There also aren’t as many major industrial customers in Denmark as there are in neighboring Germany and the Netherlands that could sign contracts to purchase the power.
“We did not see a way to hand in a bid where there was the right balance for us between risk and reward,” Rasmus Errboe, deputy chief executive officer of Denmark’s Orsted A/S, said in a statement. “For that reason alone, we have chosen not to bid in this round to ensure that we use our capital in a responsible way which creates value for our owners.”
He also cited factors including high interest rates and inflation, as well as supply-chain bottlenecks.
‘Very Disappointing’
The Danish effort was the first round of a tender to establish at least 6 gigawatts of wind power at sea in six parks by 2030. Climate and Energy Minister Lars Aagaard said the recent results were “very disappointing”, and that they “do not give rise to great optimism” for the other three farms in the tender. The deadline for these bids is in April.

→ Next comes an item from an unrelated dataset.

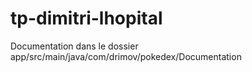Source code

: # tp-dimitri-lhopital
Documentation dans le dossier app/src/main/java/com/drimov/pokedex/Documentation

Denmark, a country of about 6 million people, is home to some of the world’s largest wind-energy companies, including Vestas Wind Systems A/S and Orsted. The new offshore parks, in which the state would take stakes of 20%, are vital for Denmark to reach its target to become carbon neutral in 2045.
The tender’s failure follows a similar result in the UK in recent years. Last year a government-run auction failed to draw any bids from offshore wind farms because the power price was too low for companies to make profits from the project. As a result, Britain boosted the price significantly to revive interest in a subsequent auction earlier this year.
“The green transition in Denmark has stalled right now,” Kristian Jensen, chief executive officer of industry group Green Power Denmark, said in a statement. “Too few wind turbines are being built both at sea and on land, and if that situation does not change, we will continue to depend on electricity from brown energy sources.”